Discours, gâteaux, champagne, l’ULB en fête, très bien tout ça. On a même réussi à écarter discrètement son ex-collègue, Chichah et son groupe de clowns, qui auraient voulu intervenir pour rappeler en chantant – burqa ! blabla! – qu’Einstein, Englert, c’était que des imposteurs. Que le big bang, Adam et Eve et tout le reste, même l’ULB, c’était une idée du prophète…
Enfin, ce qui a surtout fait sauter les bouchons, ce fut le chèque. Un petit papier plein de zéros venu de Suède et tiré sur la succession de monsieur Nobel, le type qui a inventé nitro et dynamite, les produits qui ont ouvert l’âge des armes de destruction massive (dont Einstein, toujours lui, a complété la panoplie quelques années plus tard avec l’inconscience du professeur Tournesol).

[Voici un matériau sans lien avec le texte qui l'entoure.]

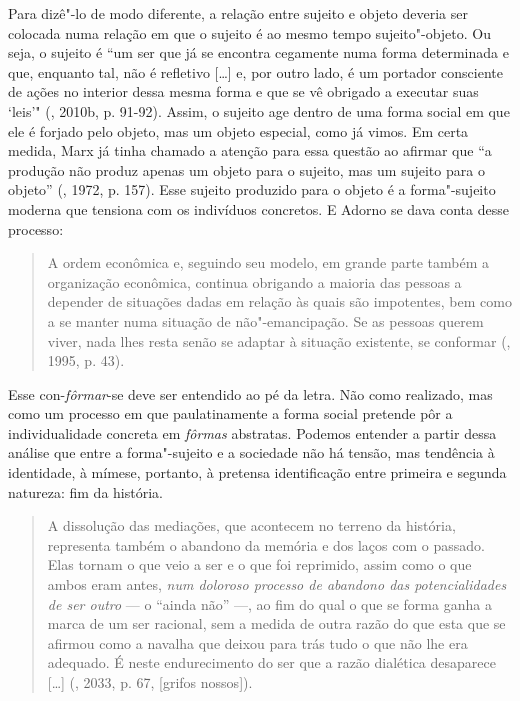 Para dizê"-lo de modo diferente, a relação entre sujeito e objeto deveria ser
colocada numa relação em que o sujeito é ao mesmo tempo sujeito"-objeto.
Ou seja, o sujeito é ``um ser que já se encontra cegamente numa forma
determinada e que, enquanto tal, não é refletivo [\ldots{}] e, por outro
lado, é um portador consciente de ações no interior dessa mesma forma e
que se vê obrigado a executar suas `leis'" (, 2010b, p. 91-92).
Assim, o sujeito age dentro de uma forma social em que ele é forjado
pelo objeto, mas um objeto especial, como já vimos. Em certa medida,
Marx já tinha chamado a atenção para essa questão ao afirmar que ``a
produção não produz apenas um objeto para o sujeito, mas um sujeito para
o objeto'' (, 1972, p. 157). Esse sujeito produzido para o objeto é
a forma"-sujeito moderna que tensiona com os indivíduos concretos. E
Adorno se dava conta desse processo:

\begin{quote}
A ordem econômica e, seguindo seu modelo, em grande parte também a
organização econômica, continua obrigando a maioria das pessoas a
depender de situações dadas em relação às quais são impotentes, bem como
a se manter numa situação de não"-emancipação. Se as pessoas querem
viver, nada lhes resta senão se adaptar à situação existente, se
conformar (, 1995, p. 43).
\end{quote}

Esse con-\emph{fôrmar}-se deve ser entendido ao pé da letra. Não como
realizado, mas como um processo em que paulatinamente a forma social
pretende pôr a individualidade concreta em \emph{fôrmas} abstratas.
Podemos entender a partir dessa análise que entre a forma"-sujeito e a
sociedade não há tensão, mas tendência à identidade, à mímese, portanto,
à pretensa identificação entre primeira e segunda natureza: fim da
história.

\begin{quote}
A dissolução das mediações, que acontecem no terreno da história,
representa também o abandono da memória e dos laços com o passado. Elas
tornam o que veio a ser e o que foi reprimido, assim como o que ambos
eram antes, \emph{num doloroso processo de abandono das potencialidades
de ser outro} --- o ``ainda não'' ---, ao fim do qual o que se forma ganha
a marca de um ser racional, sem a medida de outra razão do que esta que
se afirmou como a navalha que deixou para trás tudo o que não lhe era
adequado. É neste endurecimento do ser que a razão dialética desaparece
[\ldots{}] (, 2033, p. 67, [grifos nossos]).
\end{quote}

Résumons-nous : le professeur Englert a réussi à expliquer comment s’est formée la planète Terre et son mécène, Alfred Nobel, comment la faire sauter. Etonnant raccourci !
Quel Belge succédera à F. Englert au palmarès de Stockholm? En éducation physique, peut-être. Mais en physique, aucun. Pourquoi ? Inutile de faire appel à la théorie des quanta. Comparez le salaire d’un footballeur ou d’un cycliste à celui d’un chercheur en Belgique. Et vous aurez la réponse.

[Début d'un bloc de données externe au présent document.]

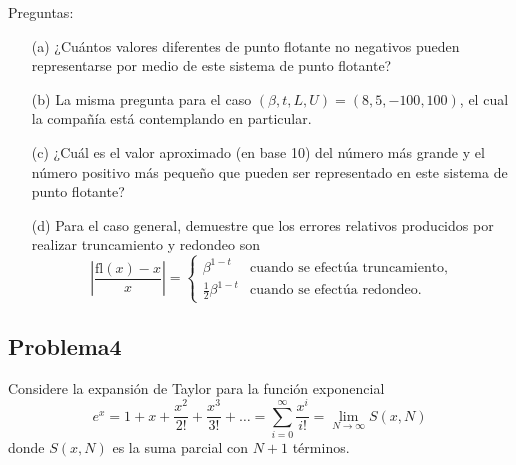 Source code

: \documentclass[12pt, a4paper]{article}%
\begin{document}
Preguntas:
\begin{itemize}
    \item[(a)] ¿Cuántos valores diferentes de punto flotante no negativos pueden representarse por medio de este sistema de punto flotante?
    \begin{solution}
        
    \end{solution}
    \item[(b)] La misma pregunta para el caso \( (\beta, t, L, U) = (8, 5, -100, 100) \), el cual la compañía está contemplando en particular.
    \item[(c)] ¿Cuál es el valor aproximado (en base 10) del número más grande y el número positivo más pequeño que pueden ser representado en este sistema de punto flotante?
    \item[(d)] Para el caso general, demuestre que los errores relativos producidos por realizar truncamiento y redondeo son
    \[
    \left|\frac{\text{fl}(x) - x}{x}\right| = 
    \begin{cases}
        \beta^{1-t} & \text{cuando se efectúa truncamiento}, \\
        \frac{1}{2} \beta^{1-t} & \text{cuando se efectúa redondeo}.
    \end{cases}
    \]
\end{itemize}

\subsection*{Problema4}
Considere la expansión de Taylor para la función exponencial
\[
e^x = 1 + x + \frac{x^2}{2!} + \frac{x^3}{3!} + \dots = \sum_{i=0}^{\infty} \frac{x^i}{i!} = \lim_{N \to \infty} S(x, N)
\]
donde \( S(x, N) \) es la suma parcial con \( N + 1 \) términos.
\end{document}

Evidemment, en échange de leurs plantureux émoluments, nos génies du sport acceptent de s’exhiber en petites culottes et maillots en lycra, portant le nom de leur sponsor en lettres fluo. Et de se soumettre à des tests humiliants pour vérifier qu’ils ne sont pas dopés. Mais, si cela ouvrait les cordons de la bourse, je parie que la plupart des émules d’Englert seraient prêts à travailler avec la photo de Didier Bellens sur leurs T-shirts et même à faire pipi dans une éprouvette chaque fois qu’ils entrent et qu’ils sortent de leur labo.